What needs to be done:
Return every line of the data below, exactly.

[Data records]
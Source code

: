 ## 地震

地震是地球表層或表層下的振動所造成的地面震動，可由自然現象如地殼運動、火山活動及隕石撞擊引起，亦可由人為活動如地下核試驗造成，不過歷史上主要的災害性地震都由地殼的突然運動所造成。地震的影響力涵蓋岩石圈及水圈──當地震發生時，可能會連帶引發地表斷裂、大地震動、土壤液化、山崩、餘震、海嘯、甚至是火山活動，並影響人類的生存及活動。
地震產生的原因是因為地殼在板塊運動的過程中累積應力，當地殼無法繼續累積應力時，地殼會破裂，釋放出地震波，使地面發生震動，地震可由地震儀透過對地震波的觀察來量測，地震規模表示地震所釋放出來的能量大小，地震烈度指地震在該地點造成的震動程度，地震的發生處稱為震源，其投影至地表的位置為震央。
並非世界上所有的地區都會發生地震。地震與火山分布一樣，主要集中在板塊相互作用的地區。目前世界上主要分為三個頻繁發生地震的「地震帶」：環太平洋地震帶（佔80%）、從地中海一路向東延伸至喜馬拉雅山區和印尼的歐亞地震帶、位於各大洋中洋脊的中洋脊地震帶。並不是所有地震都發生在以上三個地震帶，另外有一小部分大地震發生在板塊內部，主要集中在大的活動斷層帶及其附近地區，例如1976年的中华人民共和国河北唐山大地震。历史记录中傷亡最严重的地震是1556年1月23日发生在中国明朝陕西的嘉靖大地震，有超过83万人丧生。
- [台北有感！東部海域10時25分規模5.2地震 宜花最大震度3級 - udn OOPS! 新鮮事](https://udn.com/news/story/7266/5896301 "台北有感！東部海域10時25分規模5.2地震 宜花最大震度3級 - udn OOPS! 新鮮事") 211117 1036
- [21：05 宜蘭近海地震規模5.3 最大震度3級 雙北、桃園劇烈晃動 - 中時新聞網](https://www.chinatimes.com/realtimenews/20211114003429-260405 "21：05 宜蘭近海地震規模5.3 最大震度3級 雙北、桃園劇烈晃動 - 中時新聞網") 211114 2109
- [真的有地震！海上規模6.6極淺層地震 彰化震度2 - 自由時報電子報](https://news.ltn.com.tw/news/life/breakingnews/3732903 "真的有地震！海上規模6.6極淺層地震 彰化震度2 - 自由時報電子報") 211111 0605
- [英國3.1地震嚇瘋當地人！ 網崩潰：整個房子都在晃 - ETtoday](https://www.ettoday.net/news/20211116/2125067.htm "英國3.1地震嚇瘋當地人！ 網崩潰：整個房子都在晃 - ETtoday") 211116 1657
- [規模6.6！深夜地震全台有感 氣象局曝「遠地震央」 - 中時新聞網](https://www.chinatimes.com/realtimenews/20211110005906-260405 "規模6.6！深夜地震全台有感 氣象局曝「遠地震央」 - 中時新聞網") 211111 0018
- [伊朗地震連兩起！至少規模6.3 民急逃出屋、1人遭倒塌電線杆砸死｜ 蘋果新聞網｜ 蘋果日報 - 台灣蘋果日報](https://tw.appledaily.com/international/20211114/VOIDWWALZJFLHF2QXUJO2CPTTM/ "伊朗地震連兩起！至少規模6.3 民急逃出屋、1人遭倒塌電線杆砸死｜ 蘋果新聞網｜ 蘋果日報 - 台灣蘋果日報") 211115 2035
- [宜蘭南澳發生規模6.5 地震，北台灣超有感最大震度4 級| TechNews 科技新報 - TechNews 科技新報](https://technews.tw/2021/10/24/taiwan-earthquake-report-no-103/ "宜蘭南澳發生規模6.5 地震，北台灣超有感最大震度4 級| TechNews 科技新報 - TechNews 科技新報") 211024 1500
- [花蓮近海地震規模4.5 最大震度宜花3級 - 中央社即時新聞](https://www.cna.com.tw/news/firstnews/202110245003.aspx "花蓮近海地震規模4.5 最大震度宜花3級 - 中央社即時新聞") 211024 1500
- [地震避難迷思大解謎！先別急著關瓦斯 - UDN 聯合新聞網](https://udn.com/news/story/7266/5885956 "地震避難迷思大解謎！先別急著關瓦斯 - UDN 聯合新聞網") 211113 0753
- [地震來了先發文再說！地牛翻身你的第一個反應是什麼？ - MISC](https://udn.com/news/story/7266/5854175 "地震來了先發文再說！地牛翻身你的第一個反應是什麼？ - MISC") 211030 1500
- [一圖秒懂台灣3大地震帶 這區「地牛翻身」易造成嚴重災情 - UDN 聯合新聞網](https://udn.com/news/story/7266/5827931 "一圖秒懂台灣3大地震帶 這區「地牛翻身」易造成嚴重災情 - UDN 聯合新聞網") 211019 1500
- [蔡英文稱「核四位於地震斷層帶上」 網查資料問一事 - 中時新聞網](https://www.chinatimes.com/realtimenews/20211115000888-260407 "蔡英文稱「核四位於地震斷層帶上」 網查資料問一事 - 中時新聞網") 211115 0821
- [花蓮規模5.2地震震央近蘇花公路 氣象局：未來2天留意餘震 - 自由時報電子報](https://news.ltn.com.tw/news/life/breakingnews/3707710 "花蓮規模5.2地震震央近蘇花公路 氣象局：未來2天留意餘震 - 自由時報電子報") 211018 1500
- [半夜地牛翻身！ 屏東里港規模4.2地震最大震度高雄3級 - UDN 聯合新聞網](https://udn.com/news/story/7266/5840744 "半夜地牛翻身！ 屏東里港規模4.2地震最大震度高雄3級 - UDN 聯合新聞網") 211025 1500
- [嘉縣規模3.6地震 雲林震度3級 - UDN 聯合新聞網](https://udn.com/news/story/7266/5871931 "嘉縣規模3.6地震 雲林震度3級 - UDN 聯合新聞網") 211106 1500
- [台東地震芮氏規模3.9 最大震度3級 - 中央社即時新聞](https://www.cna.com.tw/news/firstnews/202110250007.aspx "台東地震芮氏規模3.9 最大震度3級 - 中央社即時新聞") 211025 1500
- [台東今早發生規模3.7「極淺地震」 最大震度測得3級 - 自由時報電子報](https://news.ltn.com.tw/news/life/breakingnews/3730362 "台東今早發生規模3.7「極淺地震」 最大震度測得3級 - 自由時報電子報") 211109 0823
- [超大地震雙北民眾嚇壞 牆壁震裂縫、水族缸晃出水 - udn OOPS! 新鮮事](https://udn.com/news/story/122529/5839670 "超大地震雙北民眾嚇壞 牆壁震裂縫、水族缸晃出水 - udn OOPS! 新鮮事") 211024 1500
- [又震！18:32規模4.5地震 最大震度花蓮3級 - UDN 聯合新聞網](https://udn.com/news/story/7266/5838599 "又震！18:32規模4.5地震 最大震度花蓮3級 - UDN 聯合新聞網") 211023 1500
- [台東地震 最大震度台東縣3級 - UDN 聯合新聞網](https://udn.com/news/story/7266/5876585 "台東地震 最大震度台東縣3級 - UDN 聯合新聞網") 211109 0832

Solution below:
Source code

: ## 地震

地震是地球表層或表層下的振動所造成的地面震動，可由自然現象如地殼運動、火山活動及隕石撞擊引起，亦可由人為活動如地下核試驗造成，不過歷史上主要的災害性地震都由地殼的突然運動所造成。地震的影響力涵蓋岩石圈及水圈──當地震發生時，可能會連帶引發地表斷裂、大地震動、土壤液化、山崩、餘震、海嘯、甚至是火山活動，並影響人類的生存及活動。
地震產生的原因是因為地殼在板塊運動的過程中累積應力，當地殼無法繼續累積應力時，地殼會破裂，釋放出地震波，使地面發生震動，地震可由地震儀透過對地震波的觀察來量測，地震規模表示地震所釋放出來的能量大小，地震烈度指地震在該地點造成的震動程度，地震的發生處稱為震源，其投影至地表的位置為震央。
並非世界上所有的地區都會發生地震。地震與火山分布一樣，主要集中在板塊相互作用的地區。目前世界上主要分為三個頻繁發生地震的「地震帶」：環太平洋地震帶（佔80%）、從地中海一路向東延伸至喜馬拉雅山區和印尼的歐亞地震帶、位於各大洋中洋脊的中洋脊地震帶。並不是所有地震都發生在以上三個地震帶，另外有一小部分大地震發生在板塊內部，主要集中在大的活動斷層帶及其附近地區，例如1976年的中华人民共和国河北唐山大地震。历史记录中傷亡最严重的地震是1556年1月23日发生在中国明朝陕西的嘉靖大地震，有超过83万人丧生。
- [台北有感！東部海域10時25分規模5.2地震 宜花最大震度3級 - udn OOPS! 新鮮事](https://udn.com/news/story/7266/5896301 "台北有感！東部海域10時25分規模5.2地震 宜花最大震度3級 - udn OOPS! 新鮮事") 211117 1036
- [21：05 宜蘭近海地震規模5.3 最大震度3級 雙北、桃園劇烈晃動 - 中時新聞網](https://www.chinatimes.com/realtimenews/20211114003429-260405 "21：05 宜蘭近海地震規模5.3 最大震度3級 雙北、桃園劇烈晃動 - 中時新聞網") 211114 2109
- [真的有地震！海上規模6.6極淺層地震 彰化震度2 - 自由時報電子報](https://news.ltn.com.tw/news/life/breakingnews/3732903 "真的有地震！海上規模6.6極淺層地震 彰化震度2 - 自由時報電子報") 211111 0605
- [英國3.1地震嚇瘋當地人！ 網崩潰：整個房子都在晃 - ETtoday](https://www.ettoday.net/news/20211116/2125067.htm "英國3.1地震嚇瘋當地人！ 網崩潰：整個房子都在晃 - ETtoday") 211116 1657
- [規模6.6！深夜地震全台有感 氣象局曝「遠地震央」 - 中時新聞網](https://www.chinatimes.com/realtimenews/20211110005906-260405 "規模6.6！深夜地震全台有感 氣象局曝「遠地震央」 - 中時新聞網") 211111 0018
- [伊朗地震連兩起！至少規模6.3 民急逃出屋、1人遭倒塌電線杆砸死｜ 蘋果新聞網｜ 蘋果日報 - 台灣蘋果日報](https://tw.appledaily.com/international/20211114/VOIDWWALZJFLHF2QXUJO2CPTTM/ "伊朗地震連兩起！至少規模6.3 民急逃出屋、1人遭倒塌電線杆砸死｜ 蘋果新聞網｜ 蘋果日報 - 台灣蘋果日報") 211115 2035
- [宜蘭南澳發生規模6.5 地震，北台灣超有感最大震度4 級| TechNews 科技新報 - TechNews 科技新報](https://technews.tw/2021/10/24/taiwan-earthquake-report-no-103/ "宜蘭南澳發生規模6.5 地震，北台灣超有感最大震度4 級| TechNews 科技新報 - TechNews 科技新報") 211024 1500
- [花蓮近海地震規模4.5 最大震度宜花3級 - 中央社即時新聞](https://www.cna.com.tw/news/firstnews/202110245003.aspx "花蓮近海地震規模4.5 最大震度宜花3級 - 中央社即時新聞") 211024 1500
- [地震避難迷思大解謎！先別急著關瓦斯 - UDN 聯合新聞網](https://udn.com/news/story/7266/5885956 "地震避難迷思大解謎！先別急著關瓦斯 - UDN 聯合新聞網") 211113 0753
- [地震來了先發文再說！地牛翻身你的第一個反應是什麼？ - MISC](https://udn.com/news/story/7266/5854175 "地震來了先發文再說！地牛翻身你的第一個反應是什麼？ - MISC") 211030 1500
- [一圖秒懂台灣3大地震帶 這區「地牛翻身」易造成嚴重災情 - UDN 聯合新聞網](https://udn.com/news/story/7266/5827931 "一圖秒懂台灣3大地震帶 這區「地牛翻身」易造成嚴重災情 - UDN 聯合新聞網") 211019 1500
- [蔡英文稱「核四位於地震斷層帶上」 網查資料問一事 - 中時新聞網](https://www.chinatimes.com/realtimenews/20211115000888-260407 "蔡英文稱「核四位於地震斷層帶上」 網查資料問一事 - 中時新聞網") 211115 0821
- [花蓮規模5.2地震震央近蘇花公路 氣象局：未來2天留意餘震 - 自由時報電子報](https://news.ltn.com.tw/news/life/breakingnews/3707710 "花蓮規模5.2地震震央近蘇花公路 氣象局：未來2天留意餘震 - 自由時報電子報") 211018 1500
- [半夜地牛翻身！ 屏東里港規模4.2地震最大震度高雄3級 - UDN 聯合新聞網](https://udn.com/news/story/7266/5840744 "半夜地牛翻身！ 屏東里港規模4.2地震最大震度高雄3級 - UDN 聯合新聞網") 211025 1500
- [嘉縣規模3.6地震 雲林震度3級 - UDN 聯合新聞網](https://udn.com/news/story/7266/5871931 "嘉縣規模3.6地震 雲林震度3級 - UDN 聯合新聞網") 211106 1500
- [台東地震芮氏規模3.9 最大震度3級 - 中央社即時新聞](https://www.cna.com.tw/news/firstnews/202110250007.aspx "台東地震芮氏規模3.9 最大震度3級 - 中央社即時新聞") 211025 1500
- [台東今早發生規模3.7「極淺地震」 最大震度測得3級 - 自由時報電子報](https://news.ltn.com.tw/news/life/breakingnews/3730362 "台東今早發生規模3.7「極淺地震」 最大震度測得3級 - 自由時報電子報") 211109 0823
- [超大地震雙北民眾嚇壞 牆壁震裂縫、水族缸晃出水 - udn OOPS! 新鮮事](https://udn.com/news/story/122529/5839670 "超大地震雙北民眾嚇壞 牆壁震裂縫、水族缸晃出水 - udn OOPS! 新鮮事") 211024 1500
- [又震！18:32規模4.5地震 最大震度花蓮3級 - UDN 聯合新聞網](https://udn.com/news/story/7266/5838599 "又震！18:32規模4.5地震 最大震度花蓮3級 - UDN 聯合新聞網") 211023 1500
- [台東地震 最大震度台東縣3級 - UDN 聯合新聞網](https://udn.com/news/story/7266/5876585 "台東地震 最大震度台東縣3級 - UDN 聯合新聞網") 211109 0832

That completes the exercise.